これらのことから、事前放流を含む新たなダム操作の安全性の確度を向上することにより、ダムの弾力的、効果的な操作の可能性を見出し、洪水リスクの低減と水資源の効果的利用を両立させるための技術として、河川の流量やダムの水位をリアルタイムかつ詳細に予測することが可能な水課題アプリケーションの開発の重要性が高まっています。

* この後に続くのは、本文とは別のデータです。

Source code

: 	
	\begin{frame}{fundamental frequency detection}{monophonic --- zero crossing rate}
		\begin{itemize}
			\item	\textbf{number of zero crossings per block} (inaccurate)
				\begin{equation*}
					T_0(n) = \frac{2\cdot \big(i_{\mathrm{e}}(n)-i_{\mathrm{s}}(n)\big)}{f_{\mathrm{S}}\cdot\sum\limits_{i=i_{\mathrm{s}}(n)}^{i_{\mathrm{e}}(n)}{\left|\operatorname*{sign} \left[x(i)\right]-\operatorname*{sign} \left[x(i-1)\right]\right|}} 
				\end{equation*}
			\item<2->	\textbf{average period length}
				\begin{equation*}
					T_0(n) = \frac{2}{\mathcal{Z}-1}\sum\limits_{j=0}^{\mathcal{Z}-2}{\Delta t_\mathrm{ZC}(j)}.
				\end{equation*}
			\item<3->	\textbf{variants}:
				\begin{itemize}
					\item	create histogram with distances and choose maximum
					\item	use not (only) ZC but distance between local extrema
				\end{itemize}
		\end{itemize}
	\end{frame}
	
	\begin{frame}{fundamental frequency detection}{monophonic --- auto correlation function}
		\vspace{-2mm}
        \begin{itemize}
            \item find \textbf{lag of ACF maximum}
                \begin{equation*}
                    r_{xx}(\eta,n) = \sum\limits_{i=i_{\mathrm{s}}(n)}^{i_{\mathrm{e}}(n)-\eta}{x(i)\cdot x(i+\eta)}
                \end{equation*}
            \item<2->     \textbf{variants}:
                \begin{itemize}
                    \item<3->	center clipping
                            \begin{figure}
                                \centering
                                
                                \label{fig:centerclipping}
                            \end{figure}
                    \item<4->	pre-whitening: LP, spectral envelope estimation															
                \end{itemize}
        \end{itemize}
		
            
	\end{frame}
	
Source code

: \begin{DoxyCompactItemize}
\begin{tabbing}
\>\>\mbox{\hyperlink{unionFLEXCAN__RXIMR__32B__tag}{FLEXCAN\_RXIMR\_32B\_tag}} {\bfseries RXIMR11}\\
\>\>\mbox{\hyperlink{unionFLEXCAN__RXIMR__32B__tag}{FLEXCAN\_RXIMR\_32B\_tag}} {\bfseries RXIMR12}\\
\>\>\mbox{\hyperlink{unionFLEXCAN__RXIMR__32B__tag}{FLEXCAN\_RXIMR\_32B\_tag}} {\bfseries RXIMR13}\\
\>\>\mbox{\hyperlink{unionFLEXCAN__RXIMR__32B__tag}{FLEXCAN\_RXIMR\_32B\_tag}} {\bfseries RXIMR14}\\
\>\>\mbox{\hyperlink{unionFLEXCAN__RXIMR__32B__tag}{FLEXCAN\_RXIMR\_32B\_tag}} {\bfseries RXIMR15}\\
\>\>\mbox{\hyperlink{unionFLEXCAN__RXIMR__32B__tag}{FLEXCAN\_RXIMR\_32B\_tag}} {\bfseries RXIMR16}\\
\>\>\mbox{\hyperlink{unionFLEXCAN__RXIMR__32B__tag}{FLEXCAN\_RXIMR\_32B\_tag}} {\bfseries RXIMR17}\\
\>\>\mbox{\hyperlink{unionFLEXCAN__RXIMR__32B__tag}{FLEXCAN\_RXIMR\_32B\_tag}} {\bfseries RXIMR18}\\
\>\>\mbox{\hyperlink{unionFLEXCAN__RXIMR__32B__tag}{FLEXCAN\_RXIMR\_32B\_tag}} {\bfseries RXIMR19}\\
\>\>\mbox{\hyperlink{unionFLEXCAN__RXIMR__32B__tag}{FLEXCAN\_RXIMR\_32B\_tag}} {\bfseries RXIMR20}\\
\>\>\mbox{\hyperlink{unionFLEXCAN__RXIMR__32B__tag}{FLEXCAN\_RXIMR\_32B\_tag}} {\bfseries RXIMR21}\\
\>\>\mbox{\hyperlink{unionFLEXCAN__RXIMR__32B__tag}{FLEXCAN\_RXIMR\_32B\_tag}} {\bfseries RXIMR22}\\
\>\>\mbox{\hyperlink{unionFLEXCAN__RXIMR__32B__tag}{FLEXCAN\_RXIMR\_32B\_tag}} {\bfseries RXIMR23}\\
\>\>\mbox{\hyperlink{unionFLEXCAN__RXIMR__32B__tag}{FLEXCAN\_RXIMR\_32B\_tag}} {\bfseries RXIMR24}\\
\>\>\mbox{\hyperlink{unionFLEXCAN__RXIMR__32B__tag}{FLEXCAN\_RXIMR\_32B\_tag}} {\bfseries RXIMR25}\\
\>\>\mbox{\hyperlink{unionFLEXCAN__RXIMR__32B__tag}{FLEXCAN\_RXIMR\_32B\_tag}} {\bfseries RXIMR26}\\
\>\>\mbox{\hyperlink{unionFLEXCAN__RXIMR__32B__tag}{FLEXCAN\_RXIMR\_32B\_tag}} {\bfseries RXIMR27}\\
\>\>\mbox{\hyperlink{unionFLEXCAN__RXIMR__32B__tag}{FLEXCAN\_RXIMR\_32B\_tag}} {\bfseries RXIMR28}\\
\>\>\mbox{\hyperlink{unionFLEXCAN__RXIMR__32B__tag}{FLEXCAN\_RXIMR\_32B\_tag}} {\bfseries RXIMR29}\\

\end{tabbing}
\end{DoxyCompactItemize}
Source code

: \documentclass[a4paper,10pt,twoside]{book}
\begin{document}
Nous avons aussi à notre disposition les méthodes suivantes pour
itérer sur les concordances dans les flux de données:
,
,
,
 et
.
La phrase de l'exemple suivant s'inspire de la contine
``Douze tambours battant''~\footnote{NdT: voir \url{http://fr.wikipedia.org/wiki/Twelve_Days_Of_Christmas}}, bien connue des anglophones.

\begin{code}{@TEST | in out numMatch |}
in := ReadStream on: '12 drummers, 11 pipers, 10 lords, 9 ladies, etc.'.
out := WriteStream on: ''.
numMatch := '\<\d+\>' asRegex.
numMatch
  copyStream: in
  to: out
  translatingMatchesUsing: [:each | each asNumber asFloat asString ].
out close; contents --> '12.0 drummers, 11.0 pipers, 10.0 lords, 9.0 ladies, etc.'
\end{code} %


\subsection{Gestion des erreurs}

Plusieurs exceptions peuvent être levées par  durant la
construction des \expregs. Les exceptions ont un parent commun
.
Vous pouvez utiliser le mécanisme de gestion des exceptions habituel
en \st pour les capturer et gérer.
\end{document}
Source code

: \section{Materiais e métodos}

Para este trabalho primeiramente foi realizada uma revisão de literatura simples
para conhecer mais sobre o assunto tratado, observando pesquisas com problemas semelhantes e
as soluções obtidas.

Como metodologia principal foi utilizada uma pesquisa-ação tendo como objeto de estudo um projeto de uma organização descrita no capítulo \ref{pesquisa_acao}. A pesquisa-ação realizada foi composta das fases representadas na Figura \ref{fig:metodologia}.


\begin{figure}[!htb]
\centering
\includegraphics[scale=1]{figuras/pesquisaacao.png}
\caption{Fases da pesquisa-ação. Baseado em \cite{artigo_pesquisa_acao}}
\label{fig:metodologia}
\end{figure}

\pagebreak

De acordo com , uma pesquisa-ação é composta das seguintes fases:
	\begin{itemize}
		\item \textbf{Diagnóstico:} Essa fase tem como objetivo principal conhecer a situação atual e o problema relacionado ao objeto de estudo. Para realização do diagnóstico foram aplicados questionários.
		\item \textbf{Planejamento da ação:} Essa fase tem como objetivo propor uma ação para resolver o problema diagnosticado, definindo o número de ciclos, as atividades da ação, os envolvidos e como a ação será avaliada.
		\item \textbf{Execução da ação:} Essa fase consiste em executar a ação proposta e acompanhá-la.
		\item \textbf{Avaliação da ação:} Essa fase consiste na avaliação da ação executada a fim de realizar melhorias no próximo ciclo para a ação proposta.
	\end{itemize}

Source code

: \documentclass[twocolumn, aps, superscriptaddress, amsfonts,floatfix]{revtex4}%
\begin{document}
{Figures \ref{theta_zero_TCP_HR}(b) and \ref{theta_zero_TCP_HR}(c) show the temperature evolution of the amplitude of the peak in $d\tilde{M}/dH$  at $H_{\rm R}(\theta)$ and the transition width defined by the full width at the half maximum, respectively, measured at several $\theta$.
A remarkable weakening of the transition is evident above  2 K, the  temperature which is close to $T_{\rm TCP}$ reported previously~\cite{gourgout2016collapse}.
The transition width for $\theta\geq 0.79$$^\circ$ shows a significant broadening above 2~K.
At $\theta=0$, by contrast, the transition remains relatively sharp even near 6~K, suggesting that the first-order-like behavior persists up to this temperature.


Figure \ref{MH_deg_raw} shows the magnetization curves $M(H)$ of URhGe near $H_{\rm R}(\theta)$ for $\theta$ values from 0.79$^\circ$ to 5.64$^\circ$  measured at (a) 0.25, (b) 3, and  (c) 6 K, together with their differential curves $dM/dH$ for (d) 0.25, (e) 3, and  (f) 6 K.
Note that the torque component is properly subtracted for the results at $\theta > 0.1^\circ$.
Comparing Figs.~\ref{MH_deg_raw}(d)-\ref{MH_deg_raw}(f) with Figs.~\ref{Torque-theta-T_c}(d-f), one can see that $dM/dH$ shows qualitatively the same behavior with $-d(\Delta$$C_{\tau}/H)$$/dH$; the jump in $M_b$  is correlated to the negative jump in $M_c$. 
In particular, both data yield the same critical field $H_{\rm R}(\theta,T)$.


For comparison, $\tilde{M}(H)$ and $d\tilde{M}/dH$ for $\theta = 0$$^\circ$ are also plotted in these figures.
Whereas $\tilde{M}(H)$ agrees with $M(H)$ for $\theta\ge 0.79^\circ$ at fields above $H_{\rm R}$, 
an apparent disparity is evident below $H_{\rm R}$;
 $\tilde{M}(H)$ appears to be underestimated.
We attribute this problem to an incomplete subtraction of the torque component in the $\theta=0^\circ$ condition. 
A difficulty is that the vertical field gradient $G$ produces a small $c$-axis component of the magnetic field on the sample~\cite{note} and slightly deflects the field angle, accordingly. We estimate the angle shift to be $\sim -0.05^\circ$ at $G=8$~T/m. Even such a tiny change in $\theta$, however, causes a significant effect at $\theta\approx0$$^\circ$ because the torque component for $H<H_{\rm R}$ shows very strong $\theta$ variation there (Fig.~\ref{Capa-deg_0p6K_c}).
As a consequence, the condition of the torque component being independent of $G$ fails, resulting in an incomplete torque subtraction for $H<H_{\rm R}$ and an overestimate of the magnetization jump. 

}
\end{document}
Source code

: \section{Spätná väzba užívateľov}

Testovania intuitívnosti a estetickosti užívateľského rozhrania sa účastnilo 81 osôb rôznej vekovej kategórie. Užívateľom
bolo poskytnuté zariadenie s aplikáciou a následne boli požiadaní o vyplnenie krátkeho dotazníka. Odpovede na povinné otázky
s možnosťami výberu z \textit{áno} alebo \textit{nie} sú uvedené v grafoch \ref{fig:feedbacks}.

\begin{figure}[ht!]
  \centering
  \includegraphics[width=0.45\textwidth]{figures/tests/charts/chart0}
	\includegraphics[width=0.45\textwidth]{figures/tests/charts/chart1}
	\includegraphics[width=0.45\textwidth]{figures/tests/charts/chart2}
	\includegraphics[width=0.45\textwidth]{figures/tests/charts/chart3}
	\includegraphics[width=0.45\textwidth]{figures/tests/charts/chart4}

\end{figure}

そこで、本研究では、下記の二つの水課題アプリケーション及びアプリケーション開発用の基盤システムの開発を行うとともに、これらのアプリケーションをDIAS上に実装し、広くユーザに公開していきます。また、これらのアプリケーション開発に加え、地球環境情報プラットフォーム構築機関と協力してその他の分野に対しても有用な情報の提供の可能性を目指します。

1.水力発電用アプリケーションの開発
2.洪水概況予測用アプリケーションの開発
3.避難指示・河川管理用アプリケーション開発のための基盤システム構築
4.地球環境情報プラットフォーム構築機関との協力による他分野への展開

1.水力発電用アプリケーションの開発

中部電力株式会社と東京電力ホールディングス株式会社が水力発電施設を有する大井川上流域と信濃川支流犀川上流域を対象に、水力発電分野を対象として、特に洪水に対して安全で、水力発電にとって効率的なダム操作支援情報の提供を可能とする水力発電用アプリケーションを開発します。当該アプリケーションの開発にあたっては、必要な以下の研究開発を行います。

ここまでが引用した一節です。